Statutes like New York’s set up a defense for businesses to avoid allegations of price gouging if they can point to “additional costs” that have been imposed on them by suppliers or otherwise.
Conclusion and Recommendations
The implementation of the DPA creates new challenges for businesses and the lack of uniformity among the various federal and state statutes make it all the more complicated for businesses operating in multiple states. Inevitably, each situation will require very specific analysis of the underlying costs and market forces under applicable state laws. It is likely that major corporate investigations are currently pending at federal and state levels, though they have not yet been made public.

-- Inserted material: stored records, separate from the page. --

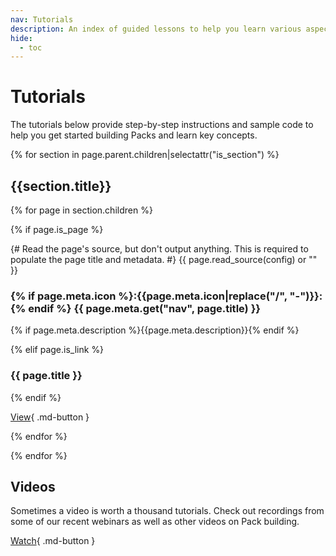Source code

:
 ```yaml
---
nav: Tutorials
description: An index of guided lessons to help you learn various aspects of the SDK.
hide:
  - toc
---
```


# Tutorials

The tutorials below provide step-by-step instructions and sample code to help you get started building Packs and learn key concepts.

{% for section in page.parent.children|selectattr("is_section") %}

## {{section.title}}

<section class="box-row" markdown>

{% for page in section.children %}

<div class="box-item" markdown>

{% if page.is_page %}

{# Read the page's source, but don't output anything. This is required to populate the page title and metadata. #}
{{ page.read_source(config) or "" }}

### {% if page.meta.icon %}:{{page.meta.icon|replace("/", "-")}}:{% endif %} {{ page.meta.get("nav", page.title) }}

{% if page.meta.description %}{{page.meta.description}}{% endif %}

{% elif page.is_link %}

### {{ page.title }}

{% endif %}

[View](<{{fix_url(page.url)[:-1]}}.md>){ .md-button }

</div>

{% endfor %}

</section>

{% endfor %}

## Videos

Sometimes a video is worth a thousand tutorials. Check out recordings from some of our recent webinars as well as other videos on Pack building.

[Watch][videos]{ .md-button }

[videos]: videos.md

For businesses that sell across multiple states but which ordinarily maintain nationwide or regional pricing, these different state approaches pose challenges. But even for more local businesses, such as supermarkets, pharmacies, and gas stations, the breadth of covered items and the likelihood that “scarce goods” lists will change pose investigative risks.
Price gouging investigations during the COVID-19 pandemic are likely to be politically-charged, with increased media coverage on companies (and their senior executives) that are being investigated with regulators seeking exceptionally harsh outcomes.
As companies are well aware, many price increases during times of emergency are legitimate. Disrupted supply chains, manufacturing difficulties, scarcity, capacity constraints, employee overtime pay, and other factors may explain what otherwise appears to be an excessive price increase, and any of which may be defenses in a price gouging investigation. It is essential that those companies selling goods or charging for services that are in scarce supply, or are deemed or even perceived to be essential, be particularly cautious. Price gouging rules are complex in their application and vary by state, so businesses should consult with counsel before making significant pricing changes.
More generally, in this climate, it is important for companies to preemptively work with counsel to consider the applicable laws, review their pricing practices, and develop internal protocols to mitigate the risks of a price gouging investigation.